Детство моё прошло в постоянных разъездах. Сегодня вспоминаю эти бесконечные переезды вслед за отцом из одного гарнизона в другой, и удивляюсь, как мы так жили?

У нас почти не было мебели, а ту, что была, язык не поворачивается назвать мебелью, зато имелся в наличии целый набор огромных немецких чемоданов, самый большой из которых так и назывался «Великая Германия», в них умещались почти все наши вещи.

Прибывая на новое место службы, папа для каждого члена семьи привозил из части металлические солдатские кровати на колёсиках. Конечно, они были не очень удобные, но и в них имелась определённая прелесть. Однажды в Монголии во время землетрясения моя кровать благодаря колёсикам только и делала, что каталась из одного угла комнаты – в другой.

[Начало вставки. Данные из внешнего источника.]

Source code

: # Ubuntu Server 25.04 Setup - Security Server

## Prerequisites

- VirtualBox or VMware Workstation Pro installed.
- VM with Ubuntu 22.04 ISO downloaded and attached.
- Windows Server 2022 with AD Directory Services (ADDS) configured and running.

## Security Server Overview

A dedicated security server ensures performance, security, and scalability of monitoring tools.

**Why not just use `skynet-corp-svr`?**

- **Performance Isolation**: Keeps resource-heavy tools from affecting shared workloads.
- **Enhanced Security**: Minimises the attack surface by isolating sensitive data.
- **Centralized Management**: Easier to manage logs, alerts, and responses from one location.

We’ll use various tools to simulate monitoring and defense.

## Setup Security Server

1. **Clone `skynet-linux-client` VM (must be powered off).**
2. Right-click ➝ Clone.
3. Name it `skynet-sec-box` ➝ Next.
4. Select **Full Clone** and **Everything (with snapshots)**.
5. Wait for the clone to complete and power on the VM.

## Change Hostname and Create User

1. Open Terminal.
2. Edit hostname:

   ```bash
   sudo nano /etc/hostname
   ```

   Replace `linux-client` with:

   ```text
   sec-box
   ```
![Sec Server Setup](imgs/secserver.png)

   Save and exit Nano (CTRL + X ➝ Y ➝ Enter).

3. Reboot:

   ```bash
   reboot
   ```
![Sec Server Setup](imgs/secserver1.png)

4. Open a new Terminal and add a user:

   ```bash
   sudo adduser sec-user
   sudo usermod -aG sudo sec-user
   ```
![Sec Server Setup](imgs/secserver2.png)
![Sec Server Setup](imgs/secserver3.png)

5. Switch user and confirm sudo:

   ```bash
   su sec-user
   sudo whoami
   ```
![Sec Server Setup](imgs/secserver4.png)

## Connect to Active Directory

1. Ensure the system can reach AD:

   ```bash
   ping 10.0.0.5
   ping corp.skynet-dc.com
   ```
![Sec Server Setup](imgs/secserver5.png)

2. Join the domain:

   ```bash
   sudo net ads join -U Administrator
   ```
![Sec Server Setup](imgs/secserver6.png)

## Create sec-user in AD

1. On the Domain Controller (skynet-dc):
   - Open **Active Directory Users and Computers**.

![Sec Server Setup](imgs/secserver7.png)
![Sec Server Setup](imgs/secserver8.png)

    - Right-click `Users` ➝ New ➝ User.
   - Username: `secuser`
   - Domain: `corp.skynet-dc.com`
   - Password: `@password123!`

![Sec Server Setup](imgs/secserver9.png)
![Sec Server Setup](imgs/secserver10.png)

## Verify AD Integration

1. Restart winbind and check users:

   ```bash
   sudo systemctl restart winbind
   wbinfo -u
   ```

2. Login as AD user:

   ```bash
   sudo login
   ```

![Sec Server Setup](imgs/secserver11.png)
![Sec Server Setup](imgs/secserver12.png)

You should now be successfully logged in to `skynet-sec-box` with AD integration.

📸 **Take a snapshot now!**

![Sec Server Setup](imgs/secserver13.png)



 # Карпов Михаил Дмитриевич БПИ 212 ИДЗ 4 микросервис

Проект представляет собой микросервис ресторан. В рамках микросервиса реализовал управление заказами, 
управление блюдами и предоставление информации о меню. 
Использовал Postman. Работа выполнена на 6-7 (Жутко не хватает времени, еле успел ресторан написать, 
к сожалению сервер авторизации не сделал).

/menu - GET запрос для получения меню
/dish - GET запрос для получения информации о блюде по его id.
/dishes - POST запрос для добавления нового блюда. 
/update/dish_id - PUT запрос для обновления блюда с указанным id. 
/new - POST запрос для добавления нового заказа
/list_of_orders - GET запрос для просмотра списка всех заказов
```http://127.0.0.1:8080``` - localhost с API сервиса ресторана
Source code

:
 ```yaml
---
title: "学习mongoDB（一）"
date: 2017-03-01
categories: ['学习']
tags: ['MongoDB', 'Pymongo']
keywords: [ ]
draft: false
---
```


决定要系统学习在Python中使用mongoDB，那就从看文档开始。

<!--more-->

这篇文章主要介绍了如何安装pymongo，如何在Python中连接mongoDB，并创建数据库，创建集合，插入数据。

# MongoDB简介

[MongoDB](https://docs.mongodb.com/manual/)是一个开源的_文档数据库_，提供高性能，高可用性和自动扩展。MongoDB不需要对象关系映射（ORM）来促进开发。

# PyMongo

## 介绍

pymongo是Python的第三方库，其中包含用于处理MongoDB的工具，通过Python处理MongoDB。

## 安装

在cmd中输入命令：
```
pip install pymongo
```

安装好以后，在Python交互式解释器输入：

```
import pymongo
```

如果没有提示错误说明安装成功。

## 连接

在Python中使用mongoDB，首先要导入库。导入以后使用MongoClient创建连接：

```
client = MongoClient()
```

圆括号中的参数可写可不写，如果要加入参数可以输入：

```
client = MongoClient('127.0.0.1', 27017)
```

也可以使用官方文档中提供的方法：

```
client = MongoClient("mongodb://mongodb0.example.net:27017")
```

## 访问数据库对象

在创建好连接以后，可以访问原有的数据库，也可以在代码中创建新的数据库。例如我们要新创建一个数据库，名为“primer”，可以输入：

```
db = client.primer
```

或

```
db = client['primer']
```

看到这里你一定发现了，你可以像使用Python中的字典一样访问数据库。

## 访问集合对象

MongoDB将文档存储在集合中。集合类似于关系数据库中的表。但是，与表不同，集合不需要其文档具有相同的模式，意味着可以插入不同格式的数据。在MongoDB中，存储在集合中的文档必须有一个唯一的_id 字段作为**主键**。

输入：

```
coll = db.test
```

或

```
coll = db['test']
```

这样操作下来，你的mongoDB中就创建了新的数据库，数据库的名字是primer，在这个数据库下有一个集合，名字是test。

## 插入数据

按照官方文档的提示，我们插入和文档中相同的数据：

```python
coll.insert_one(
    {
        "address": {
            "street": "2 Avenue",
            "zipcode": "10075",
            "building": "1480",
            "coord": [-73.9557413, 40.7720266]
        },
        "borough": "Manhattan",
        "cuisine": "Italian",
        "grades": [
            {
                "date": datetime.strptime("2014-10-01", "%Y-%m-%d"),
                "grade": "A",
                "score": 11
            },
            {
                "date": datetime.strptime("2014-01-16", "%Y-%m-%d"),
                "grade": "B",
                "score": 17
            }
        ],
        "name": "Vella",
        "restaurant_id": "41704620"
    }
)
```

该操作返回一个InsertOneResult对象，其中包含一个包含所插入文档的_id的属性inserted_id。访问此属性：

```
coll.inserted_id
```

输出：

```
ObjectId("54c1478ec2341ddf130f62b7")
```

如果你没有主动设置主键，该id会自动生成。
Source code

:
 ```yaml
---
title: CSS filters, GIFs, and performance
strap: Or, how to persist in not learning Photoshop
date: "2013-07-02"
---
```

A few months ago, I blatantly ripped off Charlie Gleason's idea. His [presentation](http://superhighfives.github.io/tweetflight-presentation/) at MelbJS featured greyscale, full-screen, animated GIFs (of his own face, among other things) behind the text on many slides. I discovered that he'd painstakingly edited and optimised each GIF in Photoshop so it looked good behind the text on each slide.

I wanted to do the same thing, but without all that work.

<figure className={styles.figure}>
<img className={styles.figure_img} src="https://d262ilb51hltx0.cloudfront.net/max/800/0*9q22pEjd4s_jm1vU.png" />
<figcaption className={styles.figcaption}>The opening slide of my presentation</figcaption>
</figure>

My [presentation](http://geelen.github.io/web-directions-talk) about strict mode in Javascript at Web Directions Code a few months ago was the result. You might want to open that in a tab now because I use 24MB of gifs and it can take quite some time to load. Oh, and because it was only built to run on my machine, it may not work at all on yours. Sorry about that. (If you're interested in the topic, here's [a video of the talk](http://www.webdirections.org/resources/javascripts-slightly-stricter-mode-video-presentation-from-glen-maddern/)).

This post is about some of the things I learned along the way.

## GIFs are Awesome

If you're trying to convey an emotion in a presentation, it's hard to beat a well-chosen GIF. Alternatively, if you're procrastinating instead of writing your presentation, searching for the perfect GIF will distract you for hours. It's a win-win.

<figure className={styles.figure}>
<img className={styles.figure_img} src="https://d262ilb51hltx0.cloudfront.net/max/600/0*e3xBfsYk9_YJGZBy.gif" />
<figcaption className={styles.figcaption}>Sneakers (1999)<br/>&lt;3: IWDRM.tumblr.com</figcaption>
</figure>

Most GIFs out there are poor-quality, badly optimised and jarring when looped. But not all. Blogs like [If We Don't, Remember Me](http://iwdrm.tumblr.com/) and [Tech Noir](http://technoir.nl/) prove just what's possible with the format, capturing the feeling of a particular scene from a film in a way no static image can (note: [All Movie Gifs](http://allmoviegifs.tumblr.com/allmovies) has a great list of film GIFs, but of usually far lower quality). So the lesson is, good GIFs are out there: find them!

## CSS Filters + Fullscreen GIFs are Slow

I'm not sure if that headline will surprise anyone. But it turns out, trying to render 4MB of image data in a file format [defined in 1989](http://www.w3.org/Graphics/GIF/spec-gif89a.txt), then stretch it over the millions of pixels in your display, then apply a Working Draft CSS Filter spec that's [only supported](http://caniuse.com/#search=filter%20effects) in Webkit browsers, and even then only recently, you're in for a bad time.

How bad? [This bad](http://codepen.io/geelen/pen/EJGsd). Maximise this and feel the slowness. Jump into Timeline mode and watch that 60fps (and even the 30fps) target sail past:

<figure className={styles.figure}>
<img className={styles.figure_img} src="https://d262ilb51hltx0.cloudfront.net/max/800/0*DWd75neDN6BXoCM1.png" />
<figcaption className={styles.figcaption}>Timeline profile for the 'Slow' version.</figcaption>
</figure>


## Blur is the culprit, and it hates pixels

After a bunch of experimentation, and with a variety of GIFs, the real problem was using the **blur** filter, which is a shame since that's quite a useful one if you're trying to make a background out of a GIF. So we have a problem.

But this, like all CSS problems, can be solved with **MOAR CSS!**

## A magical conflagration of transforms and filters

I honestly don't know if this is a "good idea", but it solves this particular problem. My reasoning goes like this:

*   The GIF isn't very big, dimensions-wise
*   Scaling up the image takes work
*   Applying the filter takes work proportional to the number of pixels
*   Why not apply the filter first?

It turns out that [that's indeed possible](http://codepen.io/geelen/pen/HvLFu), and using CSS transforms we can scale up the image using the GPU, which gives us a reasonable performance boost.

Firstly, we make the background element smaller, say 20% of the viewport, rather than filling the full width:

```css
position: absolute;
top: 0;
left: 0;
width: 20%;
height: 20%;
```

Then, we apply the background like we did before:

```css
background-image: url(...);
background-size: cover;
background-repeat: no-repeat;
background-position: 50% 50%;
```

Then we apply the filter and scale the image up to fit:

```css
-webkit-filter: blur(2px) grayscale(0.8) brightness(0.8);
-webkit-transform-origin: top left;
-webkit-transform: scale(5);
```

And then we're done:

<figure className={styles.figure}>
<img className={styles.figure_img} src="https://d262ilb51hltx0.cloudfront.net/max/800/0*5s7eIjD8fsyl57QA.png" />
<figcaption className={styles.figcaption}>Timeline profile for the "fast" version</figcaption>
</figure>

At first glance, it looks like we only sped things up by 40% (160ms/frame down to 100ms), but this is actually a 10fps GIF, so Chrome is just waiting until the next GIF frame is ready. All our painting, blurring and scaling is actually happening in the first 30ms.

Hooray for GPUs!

Когда мне исполнилось семь лет, наша семья вернулась в Советский Союз. До тех пор, пока отец не получил новое назначение, нам нужно было где-то временно перебиться, и мы остановились у бабушки под Москвой. Потом родители уехали обживаться на новом месте, а я остался жить с бабушкой и здесь же пошёл в первый класс.

Бабушка
обитала в старой железнодорожной будке в десяти метрах от главного хода. Всякий проходящий мимо поезд заставлял наш домик буквально подпрыгивать на месте. Поначалу мне было страшно, но потом я привык и уже не обращал на поезда никакого внимания. Будку ещё в двадцатые годы разделили на несколько однокомнатных квартир с индивидуальной печкой на каждой кухне. Сейчас пытаюсь вспомнить, где спала бабушка, и никак у меня этого не получается, потому что единственную кровать занимал лежачий дед, а мне каждый вечер раскатывали под окошком матрасик.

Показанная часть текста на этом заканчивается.